**Task goal**:
Your job is to return every line of the listing holding the string "доступа".

=-=-=-=-=

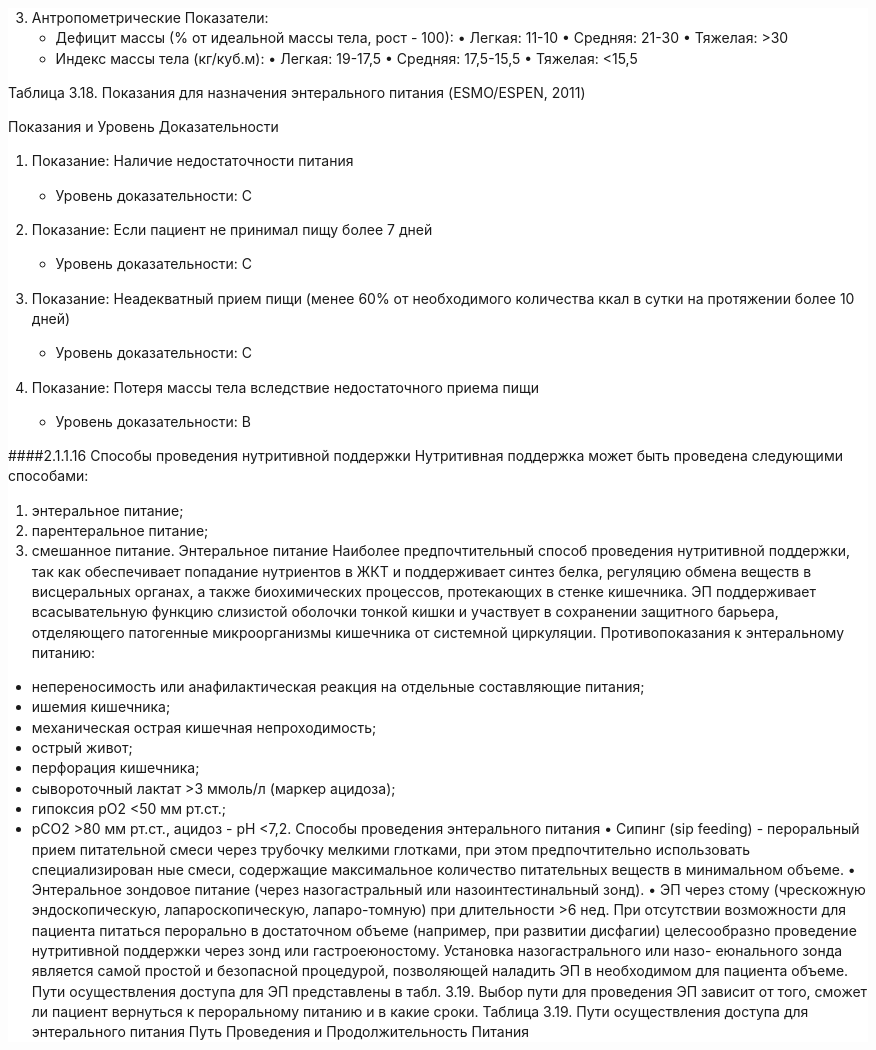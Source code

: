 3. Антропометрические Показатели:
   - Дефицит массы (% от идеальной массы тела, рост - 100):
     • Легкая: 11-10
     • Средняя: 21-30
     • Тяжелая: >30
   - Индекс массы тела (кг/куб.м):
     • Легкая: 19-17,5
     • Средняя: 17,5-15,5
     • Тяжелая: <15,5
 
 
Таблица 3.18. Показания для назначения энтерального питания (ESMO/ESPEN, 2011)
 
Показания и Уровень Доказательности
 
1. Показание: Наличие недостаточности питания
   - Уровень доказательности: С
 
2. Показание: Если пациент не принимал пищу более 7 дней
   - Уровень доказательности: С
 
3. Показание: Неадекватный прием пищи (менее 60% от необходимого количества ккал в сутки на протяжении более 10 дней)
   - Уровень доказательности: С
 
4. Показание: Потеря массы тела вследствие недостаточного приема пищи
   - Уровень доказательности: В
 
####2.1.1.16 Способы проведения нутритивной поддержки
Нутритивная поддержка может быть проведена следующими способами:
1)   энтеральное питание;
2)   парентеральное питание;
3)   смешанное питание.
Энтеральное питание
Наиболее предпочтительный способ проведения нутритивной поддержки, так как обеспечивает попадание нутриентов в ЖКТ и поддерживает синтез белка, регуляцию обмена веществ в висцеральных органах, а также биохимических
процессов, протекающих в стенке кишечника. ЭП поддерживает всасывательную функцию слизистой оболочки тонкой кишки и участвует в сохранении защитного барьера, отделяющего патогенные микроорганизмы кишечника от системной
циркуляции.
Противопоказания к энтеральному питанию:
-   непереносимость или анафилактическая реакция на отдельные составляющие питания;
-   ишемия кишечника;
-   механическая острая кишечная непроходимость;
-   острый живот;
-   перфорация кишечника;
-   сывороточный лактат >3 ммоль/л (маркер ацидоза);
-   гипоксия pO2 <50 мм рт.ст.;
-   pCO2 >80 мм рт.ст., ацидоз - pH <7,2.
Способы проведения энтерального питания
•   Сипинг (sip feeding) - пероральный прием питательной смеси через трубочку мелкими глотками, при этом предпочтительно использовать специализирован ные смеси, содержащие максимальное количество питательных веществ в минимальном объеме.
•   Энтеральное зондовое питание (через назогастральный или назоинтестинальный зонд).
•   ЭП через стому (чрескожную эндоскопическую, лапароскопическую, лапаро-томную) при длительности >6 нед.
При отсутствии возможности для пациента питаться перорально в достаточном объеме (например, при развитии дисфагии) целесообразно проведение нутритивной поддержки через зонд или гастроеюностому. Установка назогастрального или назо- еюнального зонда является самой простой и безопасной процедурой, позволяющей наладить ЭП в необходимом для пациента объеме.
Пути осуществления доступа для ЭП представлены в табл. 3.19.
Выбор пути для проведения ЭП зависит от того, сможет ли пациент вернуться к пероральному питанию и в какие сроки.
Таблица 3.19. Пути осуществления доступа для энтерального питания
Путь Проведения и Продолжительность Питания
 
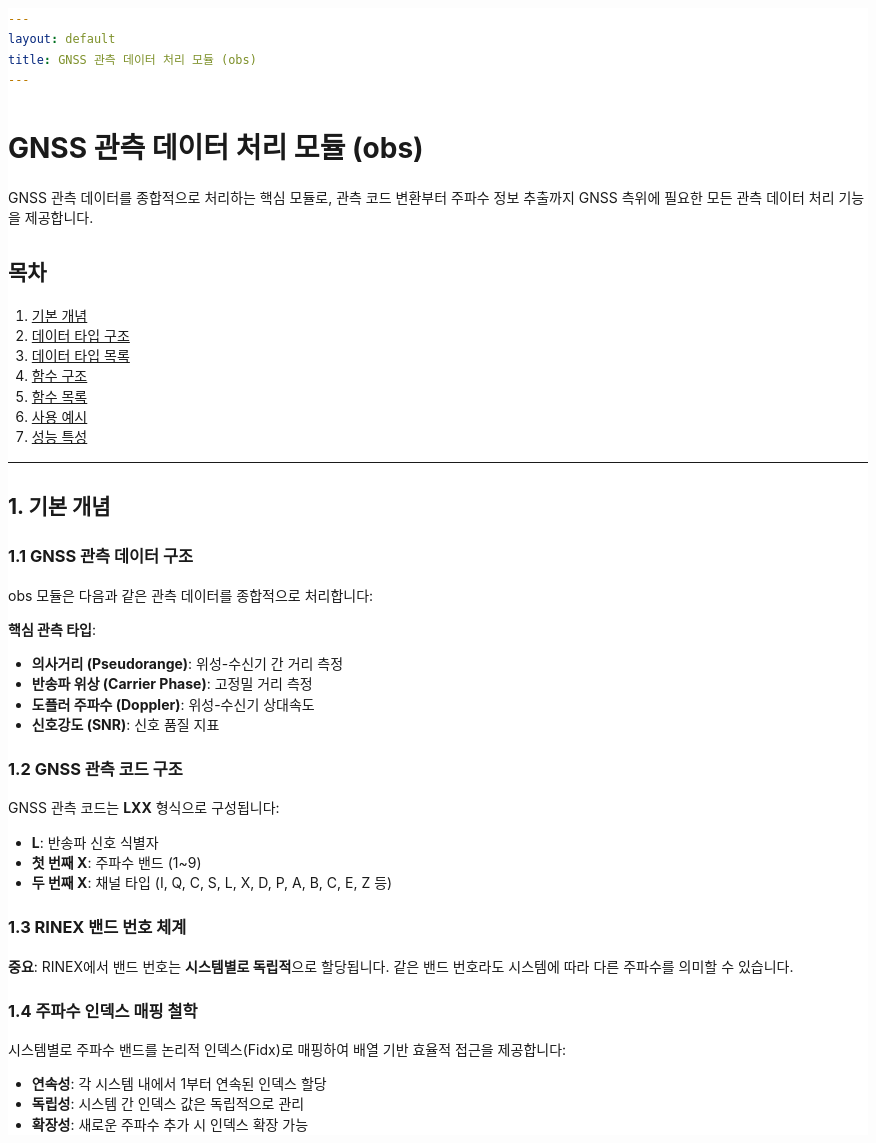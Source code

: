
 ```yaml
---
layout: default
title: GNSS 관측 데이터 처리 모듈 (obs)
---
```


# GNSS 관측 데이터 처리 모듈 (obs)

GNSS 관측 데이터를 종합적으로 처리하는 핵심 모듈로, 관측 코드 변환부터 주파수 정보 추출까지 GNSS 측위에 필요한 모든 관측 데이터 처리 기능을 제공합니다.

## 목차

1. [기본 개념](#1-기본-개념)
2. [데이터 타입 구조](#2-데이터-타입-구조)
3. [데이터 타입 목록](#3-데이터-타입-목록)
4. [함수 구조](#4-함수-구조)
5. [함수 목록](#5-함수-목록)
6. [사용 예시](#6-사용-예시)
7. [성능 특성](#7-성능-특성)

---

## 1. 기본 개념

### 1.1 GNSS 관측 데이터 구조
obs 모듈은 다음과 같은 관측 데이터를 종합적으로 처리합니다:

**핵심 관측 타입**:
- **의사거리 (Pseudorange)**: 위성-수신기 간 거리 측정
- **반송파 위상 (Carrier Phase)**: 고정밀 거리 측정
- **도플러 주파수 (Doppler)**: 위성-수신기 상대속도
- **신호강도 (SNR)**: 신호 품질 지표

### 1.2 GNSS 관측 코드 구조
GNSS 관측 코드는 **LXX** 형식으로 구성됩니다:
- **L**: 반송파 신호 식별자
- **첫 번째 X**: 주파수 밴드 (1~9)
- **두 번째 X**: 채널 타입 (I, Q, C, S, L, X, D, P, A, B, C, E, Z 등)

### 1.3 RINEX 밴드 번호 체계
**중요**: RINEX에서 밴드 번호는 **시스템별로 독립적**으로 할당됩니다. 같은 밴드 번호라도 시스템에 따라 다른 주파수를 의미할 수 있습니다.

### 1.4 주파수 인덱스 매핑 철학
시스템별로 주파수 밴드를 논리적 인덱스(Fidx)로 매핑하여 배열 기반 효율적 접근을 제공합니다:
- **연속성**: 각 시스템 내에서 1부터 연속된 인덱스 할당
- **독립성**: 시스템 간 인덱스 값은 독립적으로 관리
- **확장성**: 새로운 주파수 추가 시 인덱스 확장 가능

=-=-=-=-=

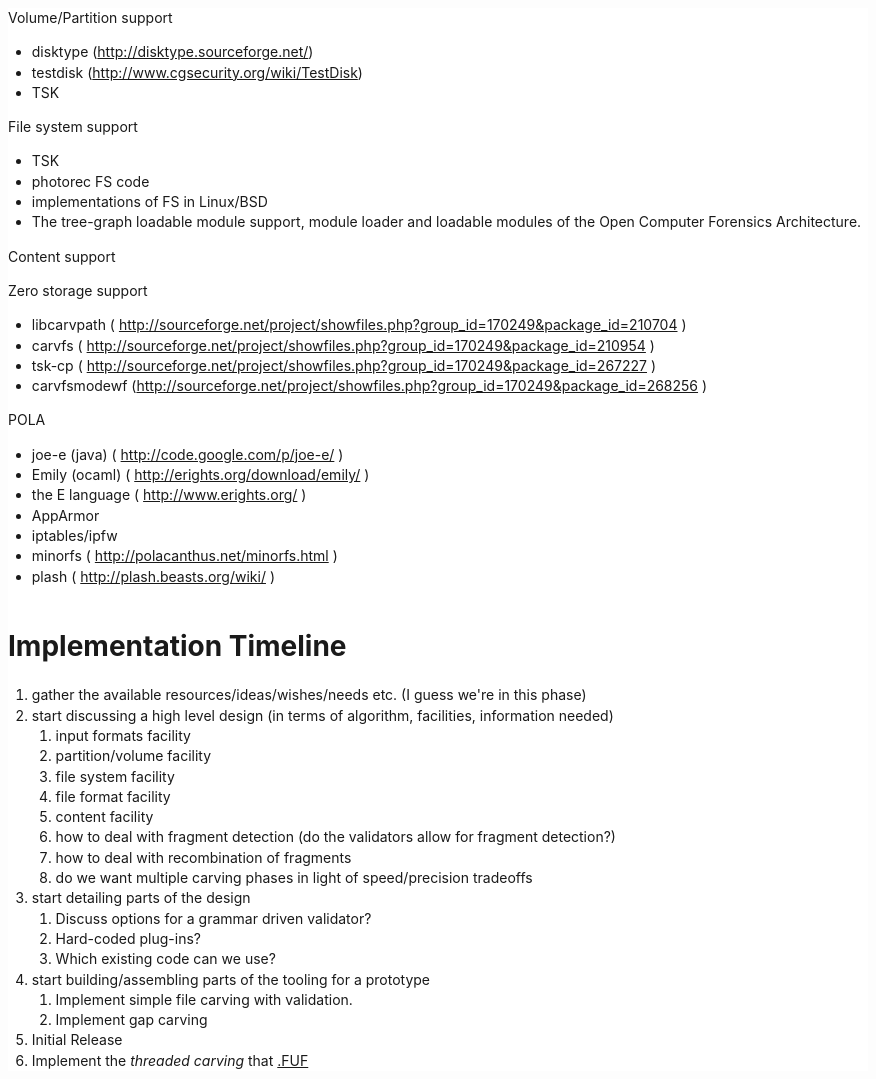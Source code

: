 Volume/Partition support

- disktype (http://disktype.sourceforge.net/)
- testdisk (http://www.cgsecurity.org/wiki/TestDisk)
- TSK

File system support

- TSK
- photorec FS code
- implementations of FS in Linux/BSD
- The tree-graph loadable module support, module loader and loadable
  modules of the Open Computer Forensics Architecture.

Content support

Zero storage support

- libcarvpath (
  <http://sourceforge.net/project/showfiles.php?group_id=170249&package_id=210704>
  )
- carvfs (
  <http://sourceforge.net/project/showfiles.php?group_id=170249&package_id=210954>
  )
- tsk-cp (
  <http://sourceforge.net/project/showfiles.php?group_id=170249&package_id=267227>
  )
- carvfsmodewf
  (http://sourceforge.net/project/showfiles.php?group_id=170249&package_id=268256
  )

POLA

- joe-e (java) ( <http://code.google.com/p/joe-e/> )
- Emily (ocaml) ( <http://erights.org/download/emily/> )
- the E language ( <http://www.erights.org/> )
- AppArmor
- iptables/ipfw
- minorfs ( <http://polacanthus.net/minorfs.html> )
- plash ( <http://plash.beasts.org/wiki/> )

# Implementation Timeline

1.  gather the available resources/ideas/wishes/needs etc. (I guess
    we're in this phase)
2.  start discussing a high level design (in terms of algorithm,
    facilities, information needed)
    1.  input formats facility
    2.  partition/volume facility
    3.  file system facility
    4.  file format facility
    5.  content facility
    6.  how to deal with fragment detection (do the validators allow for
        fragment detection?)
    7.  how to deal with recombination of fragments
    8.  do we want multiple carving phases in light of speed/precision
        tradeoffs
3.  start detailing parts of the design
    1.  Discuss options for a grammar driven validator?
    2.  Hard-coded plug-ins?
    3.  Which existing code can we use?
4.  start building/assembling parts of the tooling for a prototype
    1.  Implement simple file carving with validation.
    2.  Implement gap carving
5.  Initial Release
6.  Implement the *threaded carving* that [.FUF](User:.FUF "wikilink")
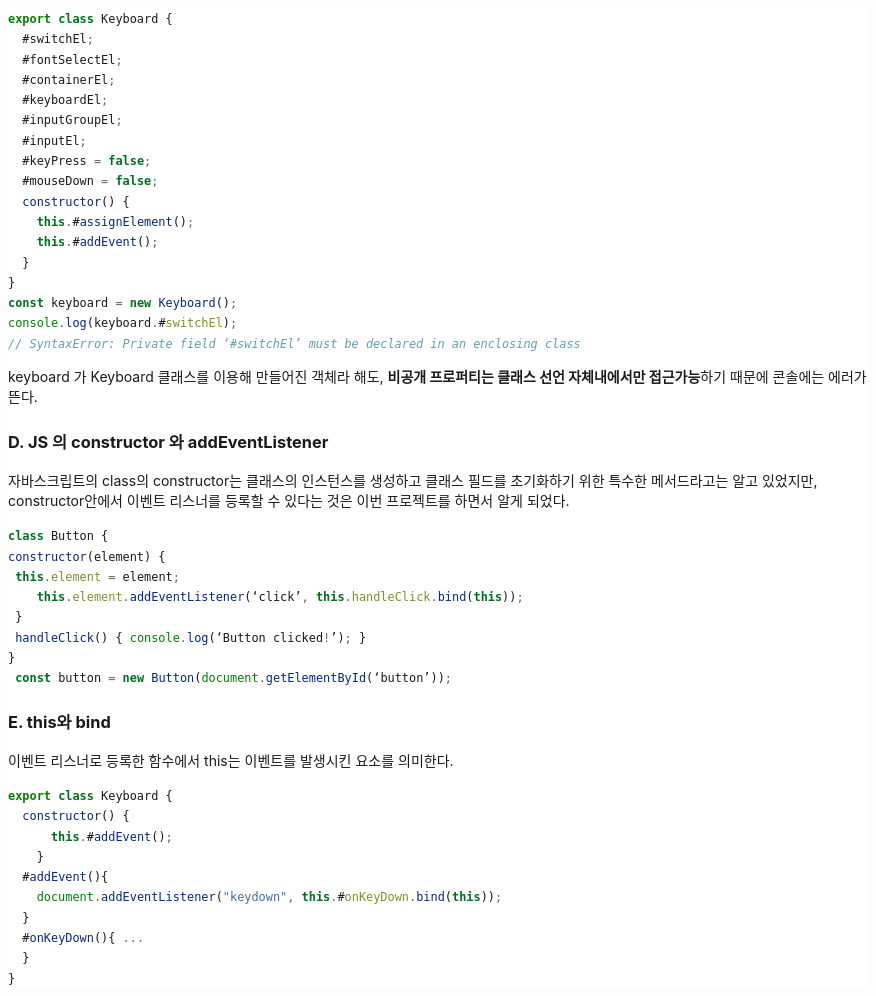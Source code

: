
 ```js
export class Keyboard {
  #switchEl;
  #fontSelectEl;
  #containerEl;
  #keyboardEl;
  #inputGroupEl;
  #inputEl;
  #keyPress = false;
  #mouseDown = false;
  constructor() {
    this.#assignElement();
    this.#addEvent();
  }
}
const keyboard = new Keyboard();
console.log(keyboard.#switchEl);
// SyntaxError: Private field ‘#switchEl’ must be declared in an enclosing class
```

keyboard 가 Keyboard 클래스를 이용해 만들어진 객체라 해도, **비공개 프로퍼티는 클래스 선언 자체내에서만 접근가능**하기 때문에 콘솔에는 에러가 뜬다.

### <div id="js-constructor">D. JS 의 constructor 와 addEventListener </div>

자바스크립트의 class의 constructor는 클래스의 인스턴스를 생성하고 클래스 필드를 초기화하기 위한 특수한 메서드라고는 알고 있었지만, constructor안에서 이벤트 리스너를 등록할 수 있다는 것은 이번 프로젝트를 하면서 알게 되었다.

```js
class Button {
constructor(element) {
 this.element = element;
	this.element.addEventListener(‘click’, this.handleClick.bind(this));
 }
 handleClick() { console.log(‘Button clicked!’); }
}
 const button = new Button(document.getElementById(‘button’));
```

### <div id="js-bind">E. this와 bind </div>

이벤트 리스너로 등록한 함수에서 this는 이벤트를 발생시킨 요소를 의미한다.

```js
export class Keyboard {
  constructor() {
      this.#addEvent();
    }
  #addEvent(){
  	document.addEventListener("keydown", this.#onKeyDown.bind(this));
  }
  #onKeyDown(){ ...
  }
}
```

=-=-=-=-=

**Solution to this task**:
Пути осуществления доступа для ЭП представлены в табл. 3.19.
Таблица 3.19. Пути осуществления доступа для энтерального питания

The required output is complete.